What to do: What lines in the data below mention the string "droidknights"? Copy them out.

(Saved data entries)
■ ■ ■
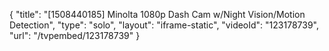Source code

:{
    "title": "[1508440185] Minolta 1080p Dash Cam w\/Night Vision\/Motion Detection",
    "type": "solo",
    "layout": "iframe-static",
    "videoId": "123178739",
    "url": "\/tvpembed\/123178739"
}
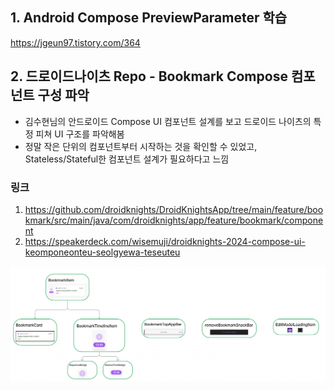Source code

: ## 1. Android Compose PreviewParameter 학습
https://jgeun97.tistory.com/364

## 2. 드로이드나이츠 Repo - Bookmark Compose 컴포넌트 구성 파악
- 김수현님의 안드로이드 Compose UI 컴포넌트 설계를 보고 드로이드 나이츠의 특정 피쳐 UI 구조를 파악해봄
- 정말 작은 단위의 컴포넌트부터 시작하는 것을 확인할 수 있었고, Stateless/Stateful한 컴포넌트 설계가 필요하다고 느낌

### 링크
1) https://github.com/droidknights/DroidKnightsApp/tree/main/feature/bookmark/src/main/java/com/droidknights/app/feature/bookmark/component
2) https://speakerdeck.com/wisemuji/droidknights-2024-compose-ui-keomponeonteu-seolgyewa-teseuteu

![Component_Graph](./2024_06_20_bookmark_component_graph.png)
■ ■ ■
Reply:
1) https://github.com/droidknights/DroidKnightsApp/tree/main/feature/bookmark/src/main/java/com/droidknights/app/feature/bookmark/component
2) https://speakerdeck.com/wisemuji/droidknights-2024-compose-ui-keomponeonteu-seolgyewa-teseuteu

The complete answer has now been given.